Students enrolled in the SDS collaborative program are required to take our core course, SDS1000H. Due to high demand for the course, this year (2019-2020) students may take SDS1999H to fulfill the core course requirement in lieu of SDS1000. Please contact the department for more details.

SDS1000H Theory and Methods in Sexual Diversity Studies (January 2020)

Time: Winter Term (2020), Fridays, 1-3pm

SDS1000H1S Winter 2020 is full. Enrollment for SDS1000 in Winter 2021 will begin in September 2020.

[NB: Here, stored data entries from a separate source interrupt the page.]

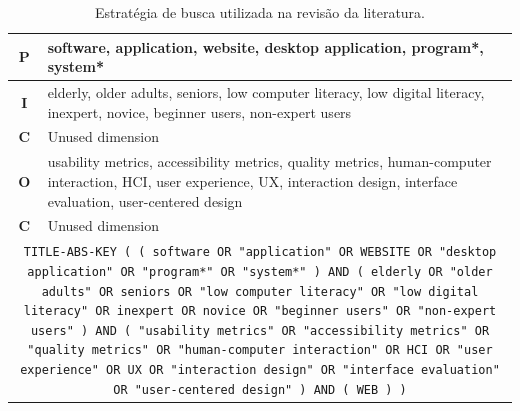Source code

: \begin{table}[H]
\centering
\begin{tabular}{|c|p{11cm}|}
\hline
\textbf{P} & software, application, website, desktop application, program*, system* \\ \hline
\textbf{I} & elderly, older adults, seniors, low computer literacy, low digital literacy, inexpert, novice, beginner users, non-expert users \\ \hline
\textbf{C} & Unused dimension \\ \hline
\textbf{O} & usability metrics, accessibility metrics, quality metrics, human-computer interaction, HCI, user experience, UX, interaction design, interface evaluation, user-centered design \\ \hline
\textbf{C} & Unused dimension \\ \hline
\multicolumn{2}{|c|}{\begin{minipage}{15cm}
\centering
\texttt{TITLE-ABS-KEY ( ( software OR "application" OR WEBSITE OR "desktop application" OR "program*" OR "system*" ) AND ( elderly OR "older adults" OR seniors OR "low computer literacy" OR "low digital literacy" OR inexpert OR novice OR "beginner users" OR "non-expert users" ) AND ( "usability metrics" OR "accessibility metrics" OR "quality metrics" OR "human-computer interaction" OR HCI OR "user experience" OR UX OR "interaction design" OR "interface evaluation" OR "user-centered design" ) AND ( WEB ) )}
\end{minipage}} \\ \hline
\end{tabular}
\caption{Estratégia de busca utilizada na revisão da literatura.}
\label{tab:searchstring}
\end{table}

This course is designed to serve as the core course for the Collaborative Specialization in Sexual Diversity Studies, although students whose departments are not part of the Collaborative Specialization, or who for other reasons, are not in the program are nevertheless very welcome to take the course if spaces are available.  Registration in the course requires a SDS1000 ballot, which must be submitted to the Bonham Centre office at sexual.diversity@utoronto.ca.  The course is limited to 15 spaces.

 

SDS1999H  Special Topics: Queering Design: Sexual Politics of Space, Place, and Digital Culture (Fall 2019)

Instructor: Jasmine Rault

Time: Fall Term, Thursdays 1-4pm

This course asks students to explore the ways that queer theory might be taken up by design thinking. The queerness that this course engages is a capacious critical orientation to those lives and modes of living, bodies and forms of embodiment, creative imaginations and their limits, that shape our everyday sense of what is possible and impossible. Thinking queerly allows us to ask, how do we imagine and design for justice and freedom – in fields not limited to architecture, urban planning, domestic and digital space? With a focus on design justice, we will explore the ways that material and digital architectures work to both reflect and shape our intimate experiences and knowledges of gender, sexuality, race, class, nation, ability, safety and risk, capacity and incapacity. In what ways do design decisions enable, disable, discipline and disorient genders, sexualities, racialities, desires, imaginings, socialities and intimacies?